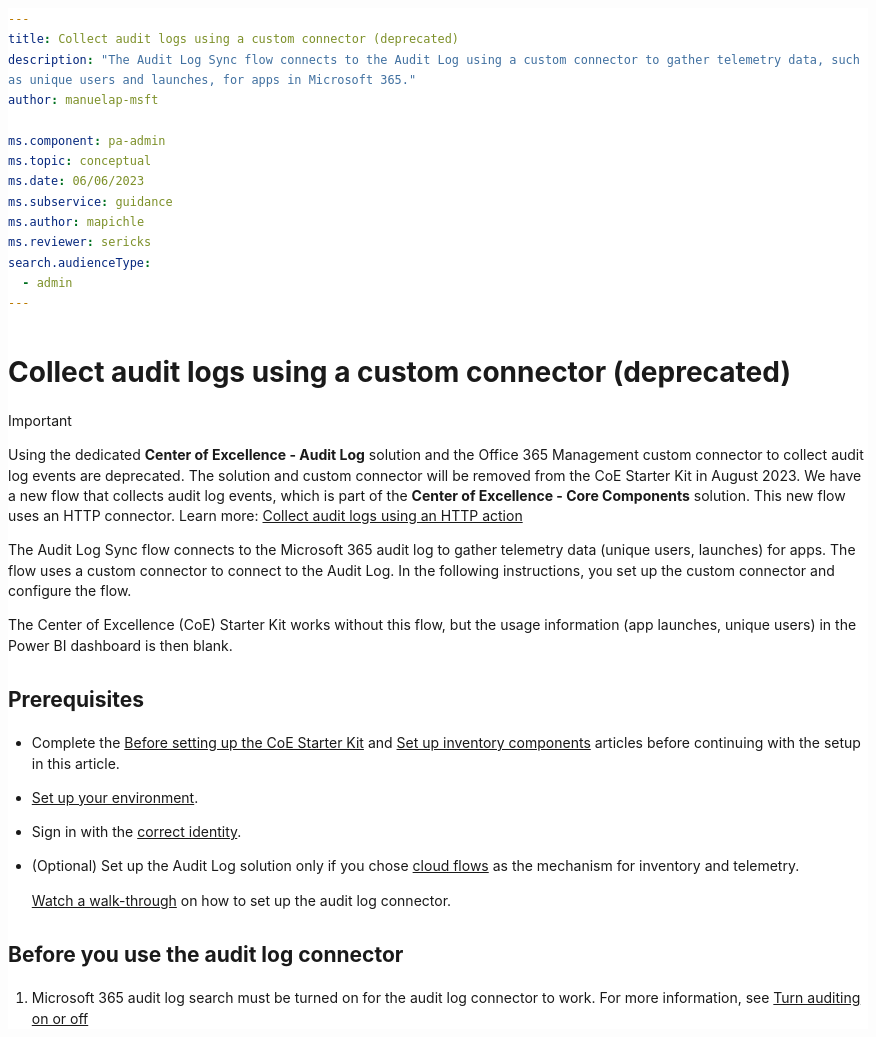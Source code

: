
 ```yaml
---
title: Collect audit logs using a custom connector (deprecated)
description: "The Audit Log Sync flow connects to the Audit Log using a custom connector to gather telemetry data, such as unique users and launches, for apps in Microsoft 365."
author: manuelap-msft

ms.component: pa-admin
ms.topic: conceptual
ms.date: 06/06/2023
ms.subservice: guidance
ms.author: mapichle
ms.reviewer: sericks
search.audienceType: 
  - admin
---
```


# Collect audit logs using a custom connector (deprecated)

> [!IMPORTANT]
> Using the dedicated **Center of Excellence - Audit Log** solution and the Office 365 Management custom connector to collect audit log events are deprecated. The solution and custom connector will be removed from the CoE Starter Kit in August 2023.
> We have a new flow that collects audit log events, which is part of the **Center of Excellence - Core Components** solution. This new flow uses an HTTP connector. Learn more: [Collect audit logs using an HTTP action](setup-auditlog-http.md)

The Audit Log Sync flow connects to the Microsoft 365 audit log to gather telemetry data (unique users, launches) for apps. The flow uses a custom connector to connect to the Audit Log. In the following instructions, you set up the custom connector and configure the flow.

The Center of Excellence (CoE) Starter Kit works without this flow, but the usage information (app launches, unique users) in the Power BI dashboard is then blank.

## Prerequisites

- Complete the [Before setting up the CoE Starter Kit](setup.md) and [Set up inventory components](setup-core-components.md) articles before continuing with the setup in this article.
- [Set up your environment](setup.md#create-your-environments).
- Sign in with the [correct identity](setup.md#which-identity-should-i-use-to-install-the-coe-starter-kit).
- (Optional) Set up the Audit Log solution only if you chose [cloud flows](setup.md#what-data-source-should-i-use-for-my-power-platform-inventory) as the mechanism for inventory and telemetry.

  [Watch a walk-through](https://www.youtube.com/watch?v=Lsooi7xp6eA&list=PLi9EhCY4z99W5kzaPK1np6sv6AzMQDsXG&index=1&t=1360s) on how to set up the audit log connector.

## Before you use the audit log connector

1. Microsoft 365 audit log search must be turned on for the audit log connector to work. For more information, see [Turn auditing on or off](/purview/audit-log-enable-disable?preserve-view=true&view=o365-worldwide&tabs=microsoft-purview-portal)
—————
**Task to complete:**
Please return every line in the data that includes the string "should".

**Exercise solution:**
- Sign in with the [correct identity](setup.md#which-identity-should-i-use-to-install-the-coe-starter-kit).
- (Optional) Set up the Audit Log solution only if you chose [cloud flows](setup.md#what-data-source-should-i-use-for-my-power-platform-inventory) as the mechanism for inventory and telemetry.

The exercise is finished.